(Collected data)

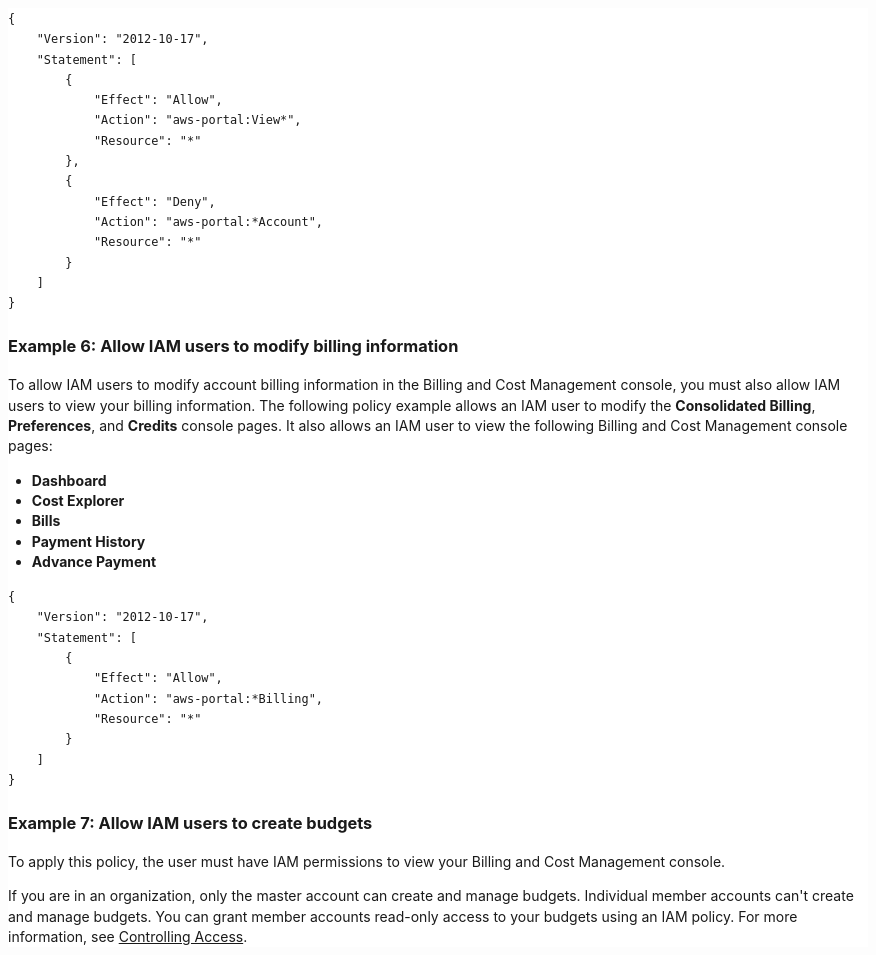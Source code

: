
 ```
{
    "Version": "2012-10-17",
    "Statement": [
        {
            "Effect": "Allow",
            "Action": "aws-portal:View*",
            "Resource": "*"
        },
        {
            "Effect": "Deny",
            "Action": "aws-portal:*Account",
            "Resource": "*"
        }
    ]
}
```

### Example 6: Allow IAM users to modify billing information<a name="example-billing-deny-modifybilling"></a>

To allow IAM users to modify account billing information in the Billing and Cost Management console, you must also allow IAM users to view your billing information\. The following policy example allows an IAM user to modify the **Consolidated Billing**, **Preferences**, and **Credits** console pages\. It also allows an IAM user to view the following Billing and Cost Management console pages:
+ **Dashboard**
+ **Cost Explorer**
+ **Bills**
+ **Payment History**
+ **Advance Payment**

```
{
    "Version": "2012-10-17",
    "Statement": [
        {
            "Effect": "Allow",
            "Action": "aws-portal:*Billing",
            "Resource": "*"
        }
    ]
}
```

### Example 7: Allow IAM users to create budgets<a name="example-billing-allow-createbudgets"></a>

To apply this policy, the user must have IAM permissions to view your Billing and Cost Management console\.

If you are in an organization, only the master account can create and manage budgets\. Individual member accounts can't create and manage budgets\. You can grant member accounts read\-only access to your budgets using an IAM policy\. For more information, see [Controlling Access](control-access-billing.md)\.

• [Task item] Write out each line of the data that holds the string "portal".

• [Answer to this exercise]
            "Action": "aws-portal:View*",
            "Action": "aws-portal:*Account",
            "Action": "aws-portal:*Billing",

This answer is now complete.